I have been reading a lot lately about articles and blogs mentioning about the future of data warehousing and how big data is going to slowly replace traditional Data Warehouse. I just want to lay out some facts which shows these systems has to be integrated together in enterprise architecture. If you look at the growth of PC computing over years factors like
- CPU speed was in MHz in 90s and now it has reached GHz
- RAM was in Ks (640K) and grew to MBs and now in GBs.Same with disk capacity.
What it means is, along with growth of computing speed and memory it was very obvious that data also has to grow. Though data is growing the requirement remains basically same to process the data and get intelligence out of it in lesser time.
Now there are two ways to achieve it. Use a very expensive single powerful computing machine or to use many cheap commodity hardware in parallel. It is a easy choice.
How does it work?
A standard computer (single node) will need 3 to 4 hours to read 1 TB of data , say at 80Mb/second. If same task is split among 1000 nodes it will take 12 seconds. Simple trick named grid computing , parallel processing. Relational databases like Teradata and DB2 were using this long before the term Big Data even got coined. Only difference is that the trick with a relational database is you specify what you want accomplished and not how to go about accomplishing the task.
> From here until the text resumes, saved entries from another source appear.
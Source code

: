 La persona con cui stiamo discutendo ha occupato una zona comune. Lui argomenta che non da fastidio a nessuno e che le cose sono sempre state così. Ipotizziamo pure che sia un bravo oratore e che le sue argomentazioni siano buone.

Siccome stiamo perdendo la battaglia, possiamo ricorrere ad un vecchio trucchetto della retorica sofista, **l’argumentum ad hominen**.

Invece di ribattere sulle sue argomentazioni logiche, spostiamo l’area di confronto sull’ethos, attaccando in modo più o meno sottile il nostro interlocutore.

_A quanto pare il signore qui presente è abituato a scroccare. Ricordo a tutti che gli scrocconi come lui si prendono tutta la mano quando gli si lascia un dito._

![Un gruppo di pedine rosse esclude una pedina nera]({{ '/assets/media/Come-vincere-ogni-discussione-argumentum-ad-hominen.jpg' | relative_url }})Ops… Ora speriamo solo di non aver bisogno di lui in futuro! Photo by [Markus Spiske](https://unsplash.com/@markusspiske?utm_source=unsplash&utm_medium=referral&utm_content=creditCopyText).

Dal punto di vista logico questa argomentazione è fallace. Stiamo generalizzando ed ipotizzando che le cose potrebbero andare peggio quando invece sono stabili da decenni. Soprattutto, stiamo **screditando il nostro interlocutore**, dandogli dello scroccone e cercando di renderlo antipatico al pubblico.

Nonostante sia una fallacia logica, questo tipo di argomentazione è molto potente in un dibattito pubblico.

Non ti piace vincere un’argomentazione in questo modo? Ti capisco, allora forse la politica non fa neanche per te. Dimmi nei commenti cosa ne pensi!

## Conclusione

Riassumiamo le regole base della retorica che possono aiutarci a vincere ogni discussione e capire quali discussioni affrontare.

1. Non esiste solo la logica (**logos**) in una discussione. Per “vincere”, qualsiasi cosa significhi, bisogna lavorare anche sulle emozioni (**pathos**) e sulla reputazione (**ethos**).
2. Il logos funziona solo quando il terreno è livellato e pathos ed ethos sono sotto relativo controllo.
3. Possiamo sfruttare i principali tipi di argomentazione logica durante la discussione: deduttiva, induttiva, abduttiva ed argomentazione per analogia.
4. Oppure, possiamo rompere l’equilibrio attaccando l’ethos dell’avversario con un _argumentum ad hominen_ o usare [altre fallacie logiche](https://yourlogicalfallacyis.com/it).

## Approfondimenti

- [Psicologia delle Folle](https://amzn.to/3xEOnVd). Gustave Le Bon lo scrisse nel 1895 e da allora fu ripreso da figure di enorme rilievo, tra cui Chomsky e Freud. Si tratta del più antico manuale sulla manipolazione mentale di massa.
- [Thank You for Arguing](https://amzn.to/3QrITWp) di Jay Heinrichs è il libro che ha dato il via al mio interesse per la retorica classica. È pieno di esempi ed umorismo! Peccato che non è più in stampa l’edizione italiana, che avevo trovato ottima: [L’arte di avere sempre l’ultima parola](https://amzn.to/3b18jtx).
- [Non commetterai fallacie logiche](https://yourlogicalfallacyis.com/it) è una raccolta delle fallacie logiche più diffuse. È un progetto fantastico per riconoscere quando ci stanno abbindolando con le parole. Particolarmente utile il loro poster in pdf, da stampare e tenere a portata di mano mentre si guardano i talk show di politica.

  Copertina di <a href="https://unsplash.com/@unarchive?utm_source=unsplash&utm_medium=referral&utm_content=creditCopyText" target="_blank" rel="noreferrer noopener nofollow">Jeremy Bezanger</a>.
Now let us looks at some factors associated with data processing and how a Big Data platform and relational database fares.
First and foremost , both systems has to deal with data. Huge volume of data,variety of data and how fast data is coming in.
Hadoop platform handles data better.
- It works well with huge Volume, Variety and Velocity (3Vs).
- It works well with structured and unstructured data.
Where it lags is
- Not good in transactional processing. it uses mostly batch process.
- Throughput is given priority over response.
- Only inserts and deletes as we are dealing with file system.
- Data loss is possible compared to traditional databases.(will touch this point in hardware and maintenance)
Relational database are better for
- Transactional processing but not good to scan 100 TB data at once.
- It deal with structured data , some databases can handles XML well.
- Random access to data is fast and possible, thanks to indexing.
- Read, Update, Delete possible.
Hardware and Maintenance
The best thing to happen is to have all the data you need at single place. This make maintenance faster ,data i/o faster but we know it is not feasible. When data is scattered across multiple place it needs synchronization which causes lot of overheads like dead locks and time outs, data consistency issues, data redundancy issues, need for back ups, logging etc etc.
As we discussed earlier Hadoop runs on commodity hardware (only data nodes, name node memory requirement is larger) , cheap compared to enterprise hardware like RDBMS. Even though scalability is easier and cheaper, chances of nodes going down is much higher here which may in turn cause data loss unless data is replicated to multiple nodes.
No much points here in favor of Hadoop system
- Security and auditing is limited unless enforced by third party tool on the enterprise platform.
- No significant data encryption.
- Single file compression where as relational databases use sophisticated compression techniques.
So looking at the above facts you might have already came to a conclusion. Both the systems have strengths and weakness in different areas. Both the systems has to integrated well into Enterprise architecture to get maximum out of the data.